Advocate, educator, and consultant Greg Sandow features my Symphony No. 1: Formations in his blog, "The Future of Classical Music." Check it out here:
From Greg
I’ve been in email touch with Jeff Nytch for a few years. We have a mutual close friend, and of course a shared interest in teaching entrepreneurship at music schools. Last spring, Jeff invited me to speak at the University of Colorado-Boulder, where he runs the music school’s entrepreneurship program.
But what Jeff writes about here goes beyond any friend-of-friendship, or any speaking engagement. Jeff is not just an entrepreneurship teacher. He’s an entrepreneur, and tells us here how he used entrepreneurship — defined much more deeply than it usually is — to succeed with a new symphony he’s written.
There’s a lot to learn from what Jeff writes, both about what entrepreneurship really is, and how powerfully artists can use it.
“I’ve got a crazy idea but I think you’re gonna love it.”
I had called up my friend Kevin Shuck, Executive Director of the Boulder Philharmonic (one of the two fully professional orchestras in the greater Denver area) and asked him to lunch. It was September, 2012, and just a day after I’d been to a presentation by the Geological Society of America on the geology of Colorado.
My mind hadn’t stopped racing since.
We met at the Cuban sandwich place near us, and after sitting down and exchanging some preparatory chit-chat my friend asked me what was on my mind.
“Last night I went to one of the community seminars at the credit union. It was on the geology of Colorado – did you know I have a degree in geology as well as music?” He didn’t. I went on. “The Geological Society is based here in Boulder, you know – in fact their office is right around the corner from where I live. So of course I had to go to this thing, geek out with the geologists and get answers to some of the geological questions I’ve had since moving out here. And during their introduction they mentioned that 2013 will be their 125th anniversary and they’re doing all sorts of things to celebrate, culminating in their annual meeting in Denver.”
I paused for a moment, and then delivered my punch-line: “So here’s what we’re going to do. The Boulder Phil is going to commission a symphony from me, inspired by the geology of the Rocky Mountains, and we’re going to get the Geological Society to underwrite it to celebrate their anniversary.”
I held my breath, wondering if he would love the idea or think I’d lost my mind.
“Yeah, that’s pretty crazy,” he began. “But you’re right: I love it.”
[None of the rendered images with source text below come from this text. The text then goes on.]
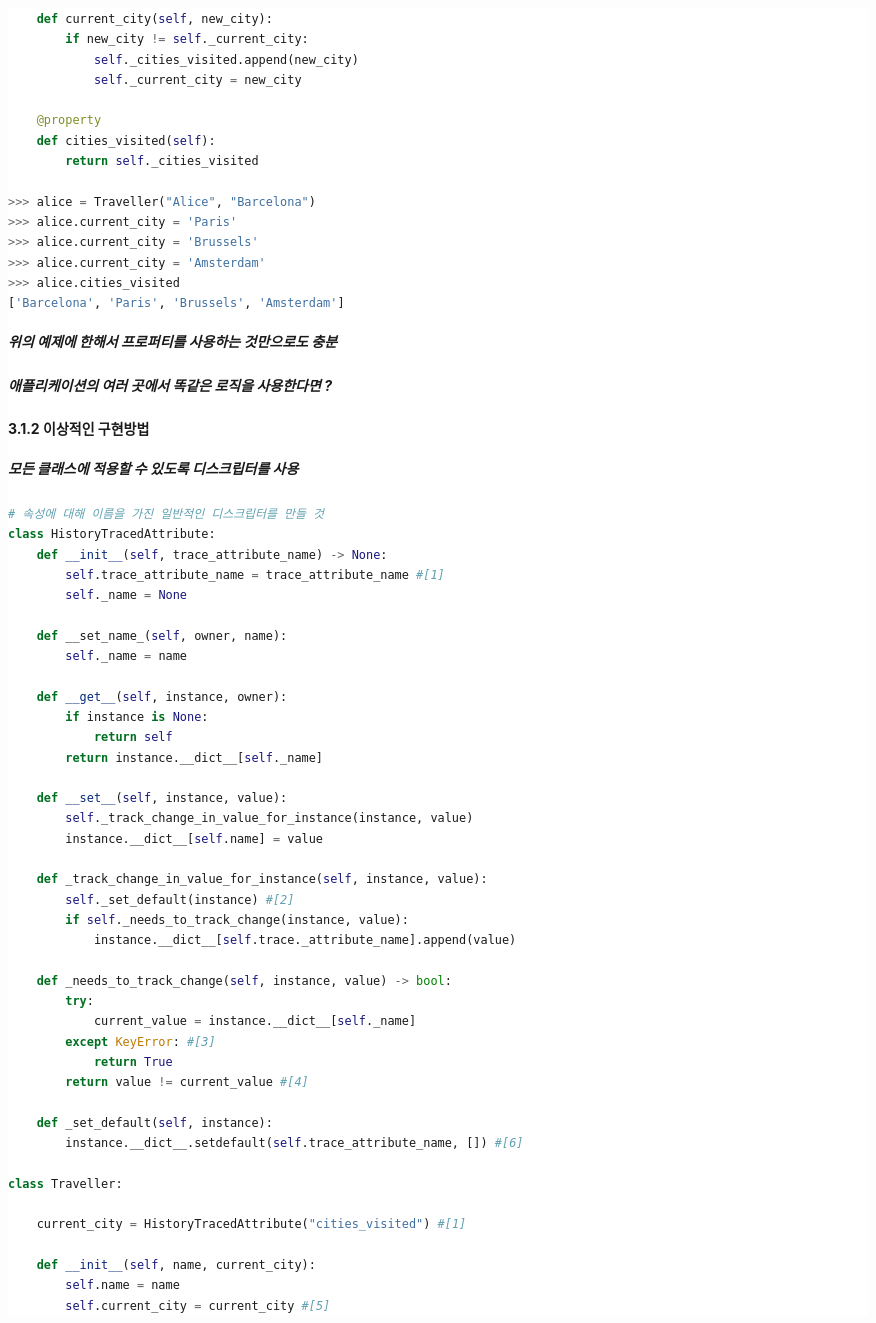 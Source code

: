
 ```python
	def current_city(self, new_city):
		if new_city != self._current_city:
			self._cities_visited.append(new_city)
			self._current_city = new_city

	@property
	def cities_visited(self):
		return self._cities_visited

>>> alice = Traveller("Alice", "Barcelona")
>>> alice.current_city = 'Paris'
>>> alice.current_city = 'Brussels'
>>> alice.current_city = 'Amsterdam'
>>> alice.cities_visited
['Barcelona', 'Paris', 'Brussels', 'Amsterdam']
```
##### 위의 예제에 한해서 프로퍼티를 사용하는 것만으로도 충분
##### 애플리케이션의 여러 곳에서 똑같은 로직을 사용한다면 ?
#### 3.1.2 이상적인 구현방법
##### 모든 클래스에 적용할 수 있도록 디스크립터를 사용
```python
# 속성에 대해 이름을 가진 일반적인 디스크립터를 만들 것
class HistoryTracedAttribute:
	def __init__(self, trace_attribute_name) -> None:
		self.trace_attribute_name = trace_attribute_name #[1]
		self._name = None

	def __set_name_(self, owner, name):
		self._name = name

	def __get__(self, instance, owner):
		if instance is None:
			return self
		return instance.__dict__[self._name]

	def __set__(self, instance, value):
		self._track_change_in_value_for_instance(instance, value)
		instance.__dict__[self.name] = value

	def _track_change_in_value_for_instance(self, instance, value):
		self._set_default(instance) #[2]
		if self._needs_to_track_change(instance, value):
			instance.__dict__[self.trace._attribute_name].append(value)
	
	def _needs_to_track_change(self, instance, value) -> bool:
		try:
			current_value = instance.__dict__[self._name]
		except KeyError: #[3]
			return True
		return value != current_value #[4]

	def _set_default(self, instance):
		instance.__dict__.setdefault(self.trace_attribute_name, []) #[6]

class Traveller:
	
	current_city = HistoryTracedAttribute("cities_visited") #[1]

	def __init__(self, name, current_city):
		self.name = name
		self.current_city = current_city #[5]
```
Fast forward 12 months, nearly to the day, to the point where the final triumphant chord of the symphony rang through the hall and the audience leapt to its feet. It had been quite an intense year. Never before had a commission of mine fallen into place so easily. Never before had I tackled a project of this scope. And never before had I so publicly shared the journey of creating a piece of music, start to finish. And yet here we were: three curtain calls worth of cheers, and a near-record opening night attendance for the Phil despite a change of date mere weeks before the performance. How did we do it?